One day the 5e designers will learn to edit and things will improve. One day. This feels like the designer got bogged down in putting things in they thought they needed instead of concentrating on what they had. “I have to have read aloud” or “i need lots of explanation/backstory.” Instead the effort should have been on flavor and the ability to scan at the table.

This is $6 at Dmsguid. The preview is four pages. In spite of that, the writing style is full of display. Just imagine all that writing for each room.
http://www.dmsguild.com/product/171229/Fishing-for-Gods-in-Strades-Gallows

Bryce Lynch

View Comments

  • In all fairness, how are these 5e adventure designers supposed to learn any style other than this? Sounds like this guy at least has his heart in the right place. I'd rather play this than anything out of Kobold WotC.

  • Another triumph for Bryce: product investigated because of his review, then bought. Having
    read the adventure now, I think it is good review. The author's style seems chatty, leading to verbosity; the cardinal sin of mixing key descriptions and plot is made; and yet there are ideas that could make a fun adventure. The referee will need notes to run this at the table; I prefer a clear succinct summary at the beginning of any module.

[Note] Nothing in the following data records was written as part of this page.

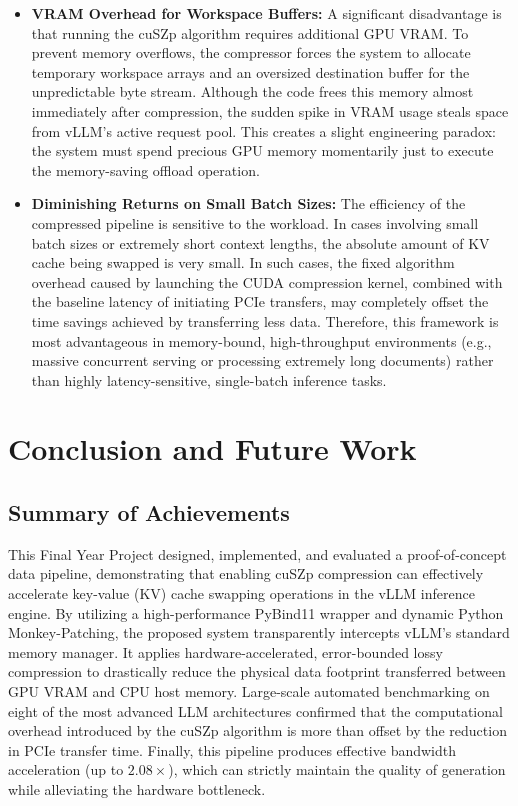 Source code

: \documentclass{polyu-comp}
\begin{document}
\begin{itemize}
    \item \textbf{VRAM Overhead for Workspace Buffers:} A significant disadvantage is that running the cuSZp algorithm requires additional GPU VRAM. To prevent memory overflows, the compressor forces the system to allocate temporary workspace arrays and an oversized destination buffer for the unpredictable byte stream. Although the code frees this memory almost immediately after compression, the sudden spike in VRAM usage steals space from vLLM's active request pool. This creates a slight engineering paradox: the system must spend precious GPU memory momentarily just to execute the memory-saving offload operation.
    
    \item \textbf{Diminishing Returns on Small Batch Sizes:} The efficiency of the compressed pipeline is sensitive to the workload. In cases involving small batch sizes or extremely short context lengths, the absolute amount of KV cache being swapped is very small. In such cases, the fixed algorithm overhead caused by launching the CUDA compression kernel, combined with the baseline latency of initiating PCIe transfers, may completely offset the time savings achieved by transferring less data. Therefore, this framework is most advantageous in memory-bound, high-throughput environments (e.g., massive concurrent serving or processing extremely long documents) rather than highly latency-sensitive, single-batch inference tasks.
\end{itemize}


\section{Conclusion and Future Work}
\label{sec:conclusion}

\subsection{Summary of Achievements}
This Final Year Project designed, implemented, and evaluated a proof-of-concept data pipeline, demonstrating that enabling cuSZp compression can effectively accelerate key-value (KV) cache swapping operations in the vLLM inference engine. By utilizing a high-performance PyBind11 wrapper and dynamic Python Monkey-Patching, the proposed system transparently intercepts vLLM's standard memory manager. It applies hardware-accelerated, error-bounded lossy compression to drastically reduce the physical data footprint transferred between GPU VRAM and CPU host memory. Large-scale automated benchmarking on eight of the most advanced LLM architectures confirmed that the computational overhead introduced by the cuSZp algorithm is more than offset by the reduction in PCIe transfer time. Finally, this pipeline produces effective bandwidth acceleration (up to $2.08\times$), which can strictly maintain the quality of generation while alleviating the hardware bottleneck.
\end{document}

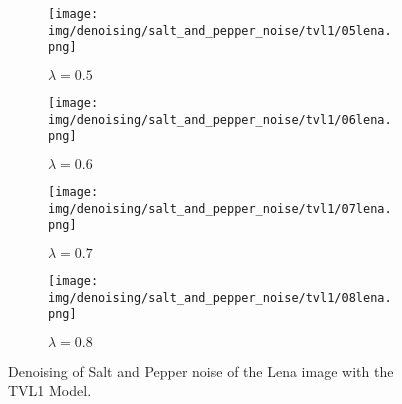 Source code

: \begin{figure}[ht]
    \centering
    \begin{subfigure}[b]{0.45\textwidth}
        \texttt{[image: img/denoising/salt\_and\_pepper\_noise/tvl1/05lena.png]}
        \caption{$\lambda = 0.5$}
    \end{subfigure}
    \begin{subfigure}[b]{0.45\textwidth}
        \texttt{[image: img/denoising/salt\_and\_pepper\_noise/tvl1/06lena.png]}
        \caption{$\lambda = 0.6$}
    \end{subfigure}
    \begin{subfigure}[b]{0.45\textwidth}
        \texttt{[image: img/denoising/salt\_and\_pepper\_noise/tvl1/07lena.png]}
        \caption{$\lambda = 0.7$}
    \end{subfigure}
    \begin{subfigure}[b]{0.45\textwidth}
        \texttt{[image: img/denoising/salt\_and\_pepper\_noise/tvl1/08lena.png]}
        \caption{$\lambda = 0.8$}
    \end{subfigure}
    \caption{Denoising of Salt and Pepper noise of the Lena image with the TVL1 Model.}
\label{fig:denoising_lena_tvl1_sap}
\end{figure}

Could be great with the right group.

  • Well said.

    Fishing for Gods in Strade's Gallows was the 2nd adventure I wrote, and I've peeked into other publications since then, mostly to take a gander at editing and layout. I've checked lots of Lamentations of the Flame Princess publications out, mostly due to their layout and formatting (The Cursed Chateau is damn near perfect in its layout).

    I've also learned how to shut the hell up in narrative ramblings and just get to the point.

    Kudos for the review. I learned a lot from this one, and my most recent publication is a much more polished piece in terms of layout.

    • I bought Everyone Plows the Graveyard Farm; my read through verdict is that this is a strong adventure. It is much better organised than Fishing for Gods, with location keys more minimal. Some interesting factions, and no railroading the PCs into supporting the "good guys". A wide range of humanoid races used, which I guess is a 5e trope. I'll ask the boss for a review.
      I would also recommend Fishing for Gods: it is gloriously anarchic.